Życie Mike'a Tysona było pełne spektakularnych sukcesów i jednocześnie prawdziwych dramatów. Pięściarz przez lata zmagał się z uzależnieniami od alkoholu, narkotyków i hazardu, które doprowadziły go do bankructwa. W 2009 roku w wypadku zginęła jego czteroletnia córka. On sam obecnie jest w fatalnym stanie fizycznym, wywołanym długoletnim piciem i zażywaniem narkotyków oraz walkami na ringu. W 2014 roku Mike odważył się po raz pierwszy opowiedzieć o traumie z dzieciństwa, która ciągnie się za nim do dziś. Gdy miał osiem lat, został porwany i zgwałcony przez nieznajomego, starszego mężczyznę. Zdarzenie miało miejsce w jednej z najniebezpieczniejszych dzielnic Nowego Jorku, Brooklynie, gdzie dorastał gwiazdor boksu. Tyson już nigdy później nie zobaczył swego oprawcy, ale to co się stało, na zawsze zmieniło jego życie.
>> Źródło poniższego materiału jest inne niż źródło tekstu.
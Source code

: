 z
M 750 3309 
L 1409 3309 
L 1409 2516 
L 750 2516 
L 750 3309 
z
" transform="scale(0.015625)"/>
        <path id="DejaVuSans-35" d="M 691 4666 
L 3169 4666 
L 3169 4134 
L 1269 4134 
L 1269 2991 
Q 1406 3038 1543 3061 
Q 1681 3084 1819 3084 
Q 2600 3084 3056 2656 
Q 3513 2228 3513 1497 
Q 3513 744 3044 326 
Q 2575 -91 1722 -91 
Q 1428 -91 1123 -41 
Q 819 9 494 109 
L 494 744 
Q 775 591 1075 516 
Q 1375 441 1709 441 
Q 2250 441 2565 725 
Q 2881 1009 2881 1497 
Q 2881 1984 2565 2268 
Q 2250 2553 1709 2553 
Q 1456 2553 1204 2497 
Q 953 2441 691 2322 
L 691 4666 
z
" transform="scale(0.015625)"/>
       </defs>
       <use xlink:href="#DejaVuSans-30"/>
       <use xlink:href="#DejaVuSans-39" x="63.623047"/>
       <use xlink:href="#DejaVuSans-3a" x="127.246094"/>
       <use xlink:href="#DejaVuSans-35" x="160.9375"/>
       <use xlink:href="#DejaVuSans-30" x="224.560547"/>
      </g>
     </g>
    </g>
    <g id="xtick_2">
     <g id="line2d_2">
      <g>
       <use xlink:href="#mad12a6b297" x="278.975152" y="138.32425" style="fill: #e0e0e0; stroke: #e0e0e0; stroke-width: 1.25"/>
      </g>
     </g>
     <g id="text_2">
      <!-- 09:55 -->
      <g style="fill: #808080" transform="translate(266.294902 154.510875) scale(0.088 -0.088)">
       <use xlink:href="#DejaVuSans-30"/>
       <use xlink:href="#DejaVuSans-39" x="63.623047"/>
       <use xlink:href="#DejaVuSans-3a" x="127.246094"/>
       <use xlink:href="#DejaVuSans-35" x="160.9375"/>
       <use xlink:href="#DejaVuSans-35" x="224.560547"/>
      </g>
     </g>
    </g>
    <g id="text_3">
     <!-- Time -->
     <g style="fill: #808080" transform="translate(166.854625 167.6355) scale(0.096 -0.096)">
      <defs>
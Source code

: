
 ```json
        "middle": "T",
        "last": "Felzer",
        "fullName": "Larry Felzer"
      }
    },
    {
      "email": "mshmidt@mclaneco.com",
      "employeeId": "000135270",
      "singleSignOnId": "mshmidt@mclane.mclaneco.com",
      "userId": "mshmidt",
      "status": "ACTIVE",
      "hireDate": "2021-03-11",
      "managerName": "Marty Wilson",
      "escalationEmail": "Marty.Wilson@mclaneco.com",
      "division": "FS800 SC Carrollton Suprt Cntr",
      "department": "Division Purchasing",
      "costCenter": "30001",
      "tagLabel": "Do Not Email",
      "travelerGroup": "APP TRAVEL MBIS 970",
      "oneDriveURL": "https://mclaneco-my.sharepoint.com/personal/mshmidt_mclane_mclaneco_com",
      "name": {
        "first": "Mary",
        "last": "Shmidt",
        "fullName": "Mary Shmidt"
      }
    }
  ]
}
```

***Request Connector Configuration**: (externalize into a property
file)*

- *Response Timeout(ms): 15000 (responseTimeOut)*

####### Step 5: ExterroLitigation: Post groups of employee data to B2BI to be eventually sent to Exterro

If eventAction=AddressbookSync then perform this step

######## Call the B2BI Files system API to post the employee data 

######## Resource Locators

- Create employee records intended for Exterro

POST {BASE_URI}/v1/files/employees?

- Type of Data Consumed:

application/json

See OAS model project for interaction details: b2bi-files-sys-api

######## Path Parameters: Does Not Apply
Były król wagi ciężkiej zataił ten fakt przed światem na aż 40 lat, jednak skrywana głęboko tajemnica wyniszczała go od środka, prowadząc do agresji i uzależnień.
Mike nadal niechętnie wypowiada się na ten bolesny dla niego temat. Nie inaczej było w poniedziałkowym wydaniu programu Jeremy’ego Schappa - E:60, gdzie wyraźnie czuł się niezręcznie pod naciskiem pytań dziennikarza. Redaktorowi udało się jednak wyciągnąć od pięściarza kilka szczerych wyznań.
_**Złapał mnie i wciągnął do budynku**_ - wspomina bokser.
Co ci dokładnie zrobił? - dopytywał prowadzący.
Nie chcę o tym mówić, wolę to zatrzymać w przeszłości, byłem wtedy dzieckiem - odparł Tyson.
Na pytanie, jaki wpływ mogło mieć tamto zdarzenie na jego dalsze życie, Mike odpowiedział: T_o sprawiło, że stałem się twardy wobec świata, który mnie otaczał._
Dziennikarz nie mógł zrozumieć, dlaczego przez ostatnich 25 lat, gdy wielokrotnie przeprowadzał wywiady z bokserem, ten nigdy nie wyjawił swojego sekretu.
To niczyja sprawa. Niektórzy boją się o tym mówić, bo myślą, że to ich pozbawi męskości - wytłumaczył. Czułem wstyd. Nauczyłem się w końcu, że to zdarzenie nie czyni mnie gorszym człowiekiem.
Tyson próbował przekonać redaktora, że gwałt nie miał większego wpływu na jego dalsze życie, jednak ten nie krył niedowierzania.
Nie miałeś w sobie tej złości? - zapytał.
Na pewno miałem. Co do tego nie ma wątpliwości. Jeśli tak to ujmujesz, to tak - przyznał w końcu. Powiedziałem sobie, że już nikt więcej nie będzie mi dokuczać.
Rzeczywiście, Michael dotrzymał słowa. W historii boksu zapisał się jako jeden z najbardziej brutalnie walczących zawodników. Jego okrutne i skandaliczne zachowania na ringu (jak odgryzienie przeciwnikowi kawałka ucha) dały mu przydomek Żelazny Mike i Bestia.
Obecnie pięściarz utrzymuje się z bycia celebrytą. Wejściówka na spotkanie z jego udziałem potrafi kosztować nawet 1000 dolarów od osoby. W cenie jest zdjęcie z byłym sportowcem, jego autograf oraz krótka pogawędka. Tyson czerpie też dochody z wywiadów i kontraktów reklamowych, zdarza mu się także grywać w filmach.